■ Exercise instructions ■
When the word "card" appears in a line of the data below, list that line.

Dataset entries
============================================================

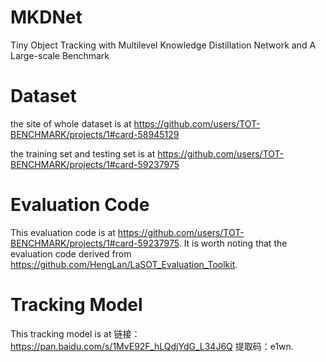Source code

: # MKDNet
Tiny Object Tracking with Multilevel Knowledge Distillation Network and A Large-scale Benchmark
# Dataset
the site of whole dataset is at https://github.com/users/TOT-BENCHMARK/projects/1#card-58945129

the training set and testing set is at https://github.com/users/TOT-BENCHMARK/projects/1#card-59237975

# Evaluation Code
This evaluation code  is at https://github.com/users/TOT-BENCHMARK/projects/1#card-59237975.
It is worth noting that the evaluation code derived from https://github.com/HengLan/LaSOT_Evaluation_Toolkit.

# Tracking Model
This tracking model is at 链接：https://pan.baidu.com/s/1MvE92F_hLQdjYdG_L34J6Q 
提取码：e1wn.

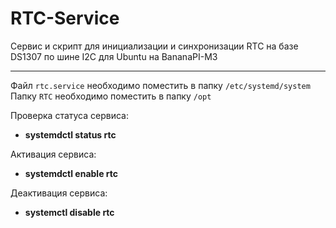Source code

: # RTC-Service
Сервис и скрипт для инициализации и синхронизации RTC на базе DS1307 по шине I2C для Ubuntu на BananaPI-M3 

----
Файл `rtc.service` необходимо поместить в папку `/etc/systemd/system`<br />
Папку `RTC` необходимо поместить в папку `/opt` 

Проверка статуса сервиса:
* **systemdctl status rtc**

Активация сервиса:
* **systemdctl enable rtc**

Деактивация сервиса:
* **systemctl disable rtc**
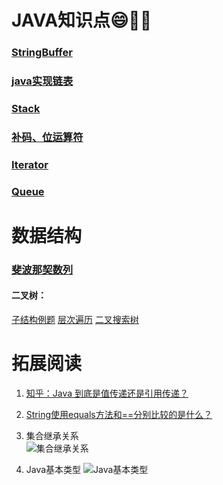 # JAVA知识点:smile::icecream::tada:
### [StringBuffer](http://www.runoob.com/java/java-stringbuffer.html)
### [java实现链表](https://github.com/kanonjz/learn-java/blob/master/newcoder/Exe3.java)
### [Stack](http://www.runoob.com/java/java-stack-class.html)
### [补码、位运算符](https://github.com/kanonjz/learn-java/blob/master/newcoder/Exe11.java)
### [Iterator](http://www.runoob.com/java/collection-iterator.html)
### [Queue](http://www.runoob.com/java/data-queue.html)

# 数据结构
### [斐波那契数列](https://github.com/kanonjz/learn-java/blob/master/newcoder/Exe8.java)
#### 二叉树：
[子结构例题](https://github.com/kanonjz/learn-java/blob/master/newcoder/Exe17.java) 
[层次遍历](https://github.com/kanonjz/learn-java/blob/master/newcoder/Exe22.java)
[二叉搜索树](https://github.com/kanonjz/learn-java/blob/master/newcoder/Exe23.java)



# 拓展阅读
1. [知乎：Java 到底是值传递还是引用传递？](https://www.zhihu.com/question/31203609)
2. [String使用equals方法和==分别比较的是什么？](http://blog.csdn.net/wangdong20/article/details/8566217)

3. 集合继承关系  
![集合继承关系](http://oyrpkn4bk.bkt.clouddn.com/java%E9%9B%86%E5%90%88%E7%BB%A7%E6%89%BF%E5%85%B3%E7%B3%BB%E5%9B%BE.png)

4. Java基本类型
![Java基本类型](http://oyrpkn4bk.bkt.clouddn.com/java%E5%9F%BA%E6%9C%AC%E7%B1%BB%E5%9E%8B.JPG)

============================================================

■ Your response ■
the site of whole dataset is at https://github.com/users/TOT-BENCHMARK/projects/1#card-58945129
the training set and testing set is at https://github.com/users/TOT-BENCHMARK/projects/1#card-59237975
This evaluation code  is at https://github.com/users/TOT-BENCHMARK/projects/1#card-59237975.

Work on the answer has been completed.